Elle avoue éprouver parfois un peu de nostalgie: Coire, ville où elle a grandi, et les montagnes alentour lui manquent. «J’y retourne me ressourcer tous les trois mois environ», dit-elle. Mais, pour cette célibataire qui parle français, allemand, anglais et italien, et qui s’est établie au centre de la capitale, la vie parisienne vaut la peine d’être vécue: «Après mon apprentissage de commerce, j’ai tout de suite eu envie d’être engagée à Disneyland Paris, je savais qu’ils embauchaient des gens de tous les horizons.» Comme nombre de cast members – ils sont 14 500 sur le site, de 100 nationalités et parlant 20 langues – Claudine a mis à profit sa gentillesse et son sens de la communication dans plusieurs lieux, de la boutique du Ranch David Crockett aux magasins de Main Street USA.
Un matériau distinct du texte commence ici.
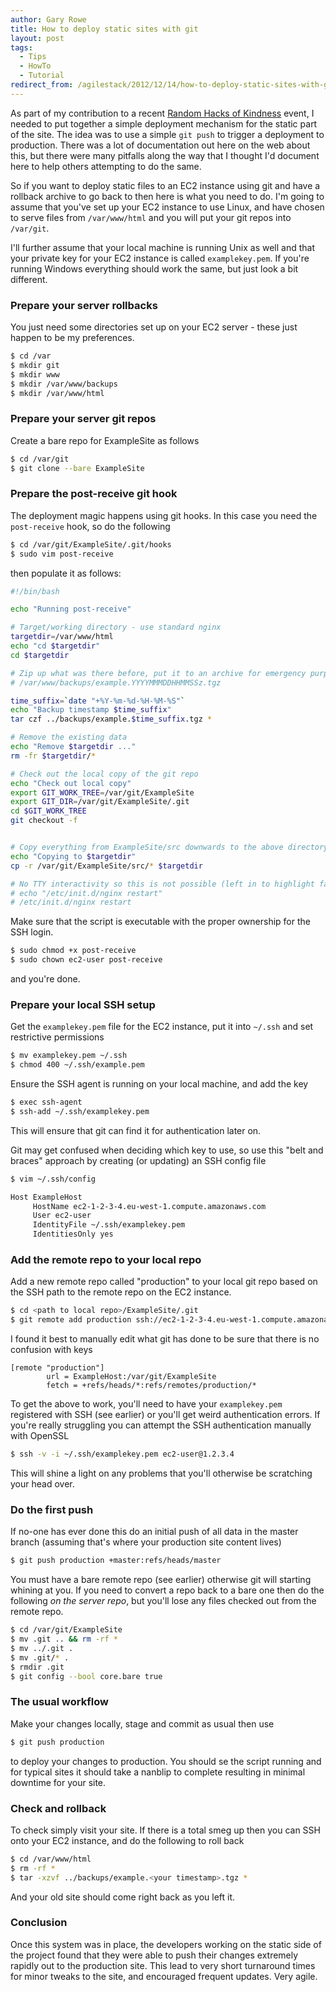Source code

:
 ```yaml
---
author: Gary Rowe
title: How to deploy static sites with git 
layout: post
tags:
  - Tips
  - HowTo 
  - Tutorial
redirect_from: /agilestack/2012/12/14/how-to-deploy-static-sites-with-git/
---
```


As part of my contribution to a recent [Random Hacks of Kindness](http://www.rhok.org/solutions/growers-nation-app-development) event, I needed to put together a simple deployment mechanism for the static part of the site. The idea was to use a simple `git push` to trigger a deployment to production. There was a lot of documentation out here on the web about this, but there were many pitfalls along the way that I thought I'd document here to help others attempting to do the same.

So if you want to deploy static files to an EC2 instance using git and have a rollback archive to go back to then here is what you need to do. I'm going to assume that you've set up your EC2 instance to use Linux, and have chosen to serve files from `/var/www/html` and you will put your git repos into `/var/git`. 

I'll further assume that your local machine is running Unix as well and that your private key for your EC2 instance is called `examplekey.pem`. If you're running Windows everything should work the same, but just look a bit different.

### Prepare your server rollbacks

You just need some directories set up on your EC2 server - these just happen to be my preferences.

```bash
$ cd /var
$ mkdir git
$ mkdir www
$ mkdir /var/www/backups
$ mkdir /var/www/html
```

### Prepare your server git repos

Create a bare repo for ExampleSite as follows

```bash
$ cd /var/git
$ git clone --bare ExampleSite
```

### Prepare the post-receive git hook

The deployment magic happens using git hooks. In this case you need the `post-receive` hook, so do the following

```bash
$ cd /var/git/ExampleSite/.git/hooks
$ sudo vim post-receive
```
then populate it as follows:

```bash
#!/bin/bash

echo "Running post-receive"

# Target/working directory - use standard nginx
targetdir=/var/www/html
echo "cd $targetdir"
cd $targetdir

# Zip up what was there before, put it to an archive for emergency purposes
# /var/www/backups/example.YYYYMMMDDHHMMSSz.tgz

time_suffix=`date "+%Y-%m-%d-%H-%M-%S"`
echo "Backup timestamp $time_suffix"
tar czf ../backups/example.$time_suffix.tgz *

# Remove the existing data
echo "Remove $targetdir ..."
rm -fr $targetdir/*

# Check out the local copy of the git repo
echo "Check out local copy"
export GIT_WORK_TREE=/var/git/ExampleSite
export GIT_DIR=/var/git/ExampleSite/.git
cd $GIT_WORK_TREE
git checkout -f


# Copy everything from ExampleSite/src downwards to the above directory (so there's no src dir in the target)
echo "Copying to $targetdir"
cp -r /var/git/ExampleSite/src/* $targetdir

# No TTY interactivity so this is not possible (left in to highlight failing)
# echo "/etc/init.d/nginx restart"
# /etc/init.d/nginx restart
```

Make sure that the script is executable with the proper ownership for the SSH login.

```bash
$ sudo chmod +x post-receive
$ sudo chown ec2-user post-receive
```

and you're done.

### Prepare your local SSH setup

Get the `examplekey.pem` file for the EC2 instance, put it into `~/.ssh` and set restrictive permissions

```bash
$ mv examplekey.pem ~/.ssh
$ chmod 400 ~/.ssh/example.pem
```

Ensure the SSH agent is running on your local machine, and add the key

```bash
$ exec ssh-agent
$ ssh-add ~/.ssh/examplekey.pem
```

This will ensure that git can find it for authentication later on.

Git may get confused when deciding which key to use, so use this "belt and braces" approach by creating (or updating) an SSH config file

```bash
$ vim ~/.ssh/config

Host ExampleHost
     HostName ec2-1-2-3-4.eu-west-1.compute.amazonaws.com
     User ec2-user
     IdentityFile ~/.ssh/examplekey.pem
     IdentitiesOnly yes
```

### Add the remote repo to your local repo

Add a new remote repo called "production" to your local git repo based on the SSH path to the remote repo on the EC2 instance.

```bash
$ cd <path to local repo>/ExampleSite/.git
$ git remote add production ssh://ec2-1-2-3-4.eu-west-1.compute.amazonaws.com/var/git/ExampleSite
```

I found it best to manually edit what git has done to be sure that there is no confusion with keys

```text
[remote "production"]
        url = ExampleHost:/var/git/ExampleSite
        fetch = +refs/heads/*:refs/remotes/production/*
```

To get the above to work, you'll need to have your `examplekey.pem` registered with SSH (see earlier) or you'll get weird authentication errors. If you're really struggling you can attempt the SSH authentication manually with OpenSSL 

```bash
$ ssh -v -i ~/.ssh/examplekey.pem ec2-user@1.2.3.4
```

This will shine a light on any problems that you'll otherwise be scratching your head over. 

### Do the first push

If no-one has ever done this do an initial push of all data in the master branch (assuming that's where your production site content lives) 

```bash
$ git push production +master:refs/heads/master
```

You must have a bare remote repo (see earlier) otherwise git will starting whining at you. If you need to convert a repo back to a bare one then do the following *on the server repo*, but you'll lose any files checked out from the remote repo. 

```bash
$ cd /var/git/ExampleSite
$ mv .git .. && rm -rf *
$ mv ../.git .
$ mv .git/* .
$ rmdir .git
$ git config --bool core.bare true
```

### The usual workflow

Make your changes locally, stage and commit as usual then use 

```bash
$ git push production
```

to deploy your changes to production. You should se the script running and for typical sites it should take a nanblip to complete resulting in minimal downtime for your site.

### Check and rollback 

To check simply visit your site. If there is a total smeg up then you can SSH onto your EC2 instance, and do the following to roll back

```bash
$ cd /var/www/html
$ rm -rf *
$ tar -xzvf ../backups/example.<your timestamp>.tgz *
```

And your old site should come right back as you left it.

### Conclusion

Once this system was in place, the developers working on the static side of the project found that they were able to push their changes extremely rapidly out to the production site. This lead to very short turnaround times for minor tweaks to the site, and encouraged frequent updates. Very agile.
Et lorsque, autour d’elle, elle dit qu’elle travaille à Disneyland, les questions fusent: «Les gens sont curieux, ils veulent savoir comment ça se passe en coulisses!»

Pour y aller

Les TGV Lyria proposent plusieurs allers-retours en provenance de Genève et Lausanne à destination de Paris Gare de Lyon en environ 3 h 40. Puis RER vers Marne-la-Vallée. Tarifs variables selon la période, l’âge et les abonnements. Renseignements et réservations sur www.disneylandparis.com ou chez Hotelplan.